Problem to solve ▸
Pick each line that has "rightarrow" out of the records.

Given data ▸
┌──

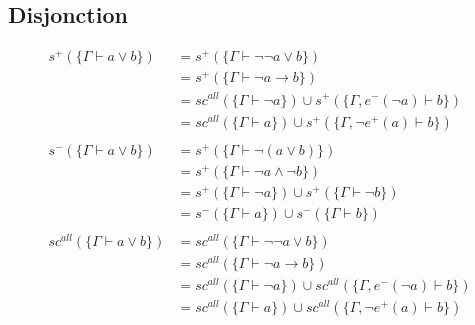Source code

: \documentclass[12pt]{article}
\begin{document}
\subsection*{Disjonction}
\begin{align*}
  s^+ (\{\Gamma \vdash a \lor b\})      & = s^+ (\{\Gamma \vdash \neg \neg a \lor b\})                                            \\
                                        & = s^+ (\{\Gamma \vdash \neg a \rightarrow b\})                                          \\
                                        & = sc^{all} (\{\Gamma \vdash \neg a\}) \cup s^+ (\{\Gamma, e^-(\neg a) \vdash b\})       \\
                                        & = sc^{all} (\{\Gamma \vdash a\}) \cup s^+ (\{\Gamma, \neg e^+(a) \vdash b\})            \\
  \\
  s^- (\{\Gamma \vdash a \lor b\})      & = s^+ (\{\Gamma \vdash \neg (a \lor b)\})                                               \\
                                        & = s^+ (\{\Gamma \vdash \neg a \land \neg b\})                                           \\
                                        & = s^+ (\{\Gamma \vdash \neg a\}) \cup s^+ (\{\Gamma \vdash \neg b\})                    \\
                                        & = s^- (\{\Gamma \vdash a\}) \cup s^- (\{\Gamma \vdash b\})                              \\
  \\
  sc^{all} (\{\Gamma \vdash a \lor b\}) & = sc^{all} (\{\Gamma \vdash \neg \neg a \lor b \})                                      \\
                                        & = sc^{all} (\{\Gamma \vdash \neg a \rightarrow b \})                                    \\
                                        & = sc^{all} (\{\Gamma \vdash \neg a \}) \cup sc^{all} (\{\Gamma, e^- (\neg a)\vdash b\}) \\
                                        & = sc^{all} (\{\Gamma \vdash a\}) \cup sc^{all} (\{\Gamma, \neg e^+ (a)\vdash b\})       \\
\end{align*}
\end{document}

└──
┌──

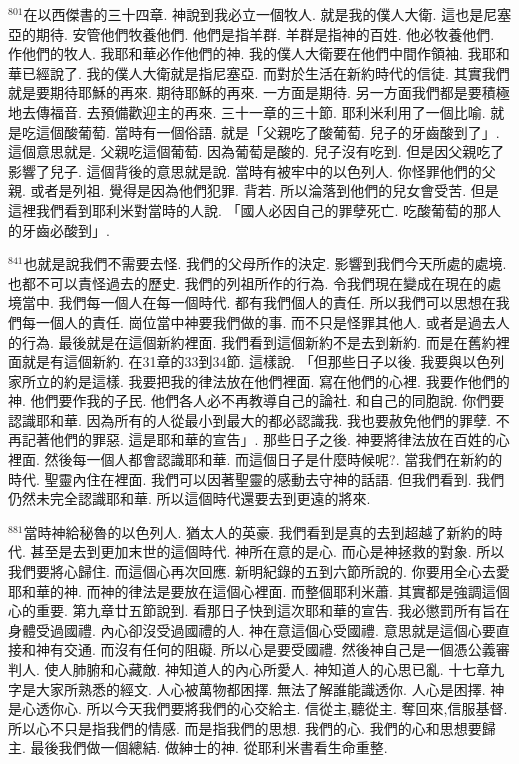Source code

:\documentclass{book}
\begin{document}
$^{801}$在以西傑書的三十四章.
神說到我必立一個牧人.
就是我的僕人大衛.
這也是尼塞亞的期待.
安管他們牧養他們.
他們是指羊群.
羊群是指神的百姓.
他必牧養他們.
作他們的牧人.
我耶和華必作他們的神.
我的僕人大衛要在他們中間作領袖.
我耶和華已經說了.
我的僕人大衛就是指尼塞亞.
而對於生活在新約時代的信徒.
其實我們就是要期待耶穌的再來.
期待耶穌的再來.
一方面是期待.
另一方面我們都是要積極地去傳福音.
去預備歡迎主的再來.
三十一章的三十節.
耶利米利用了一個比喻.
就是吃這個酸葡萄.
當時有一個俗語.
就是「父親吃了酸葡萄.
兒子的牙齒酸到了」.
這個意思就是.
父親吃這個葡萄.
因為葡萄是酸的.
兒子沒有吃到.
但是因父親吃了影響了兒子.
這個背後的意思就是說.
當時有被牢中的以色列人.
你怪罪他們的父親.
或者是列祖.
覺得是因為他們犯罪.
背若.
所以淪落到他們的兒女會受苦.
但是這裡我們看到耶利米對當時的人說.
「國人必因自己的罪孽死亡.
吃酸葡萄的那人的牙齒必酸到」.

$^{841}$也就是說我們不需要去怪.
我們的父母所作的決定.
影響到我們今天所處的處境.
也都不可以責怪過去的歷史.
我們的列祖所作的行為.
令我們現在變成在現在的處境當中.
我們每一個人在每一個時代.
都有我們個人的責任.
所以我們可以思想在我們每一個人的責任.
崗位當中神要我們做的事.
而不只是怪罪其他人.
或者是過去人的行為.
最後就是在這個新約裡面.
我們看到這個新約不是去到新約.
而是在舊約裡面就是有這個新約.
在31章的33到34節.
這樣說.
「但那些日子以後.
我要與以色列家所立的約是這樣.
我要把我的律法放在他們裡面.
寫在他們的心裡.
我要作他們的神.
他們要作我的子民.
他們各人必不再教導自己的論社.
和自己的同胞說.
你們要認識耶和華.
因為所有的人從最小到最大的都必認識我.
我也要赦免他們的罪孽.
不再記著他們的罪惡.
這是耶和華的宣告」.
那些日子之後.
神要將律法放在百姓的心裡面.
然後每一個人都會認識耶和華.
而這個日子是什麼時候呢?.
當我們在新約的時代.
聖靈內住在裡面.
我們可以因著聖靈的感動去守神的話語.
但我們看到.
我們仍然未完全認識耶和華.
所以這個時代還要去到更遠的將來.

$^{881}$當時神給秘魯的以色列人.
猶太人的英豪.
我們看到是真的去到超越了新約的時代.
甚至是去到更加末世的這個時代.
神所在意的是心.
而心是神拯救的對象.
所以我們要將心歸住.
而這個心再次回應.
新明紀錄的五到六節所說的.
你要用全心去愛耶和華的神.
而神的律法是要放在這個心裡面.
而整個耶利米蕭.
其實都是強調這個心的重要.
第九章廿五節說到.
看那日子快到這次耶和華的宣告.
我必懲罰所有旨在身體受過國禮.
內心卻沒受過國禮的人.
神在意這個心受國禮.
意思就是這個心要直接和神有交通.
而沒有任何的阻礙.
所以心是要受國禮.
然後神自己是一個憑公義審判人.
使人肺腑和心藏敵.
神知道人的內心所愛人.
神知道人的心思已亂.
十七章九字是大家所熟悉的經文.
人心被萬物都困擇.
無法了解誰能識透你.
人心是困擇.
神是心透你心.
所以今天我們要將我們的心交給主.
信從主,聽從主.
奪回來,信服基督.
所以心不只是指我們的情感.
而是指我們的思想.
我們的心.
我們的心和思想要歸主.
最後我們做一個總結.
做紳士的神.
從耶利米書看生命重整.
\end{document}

└──

Answer space ▸
                                        & = s^+ (\{\Gamma \vdash \neg a \rightarrow b\})                                          \\
                                        & = sc^{all} (\{\Gamma \vdash \neg a \rightarrow b \})                                    \\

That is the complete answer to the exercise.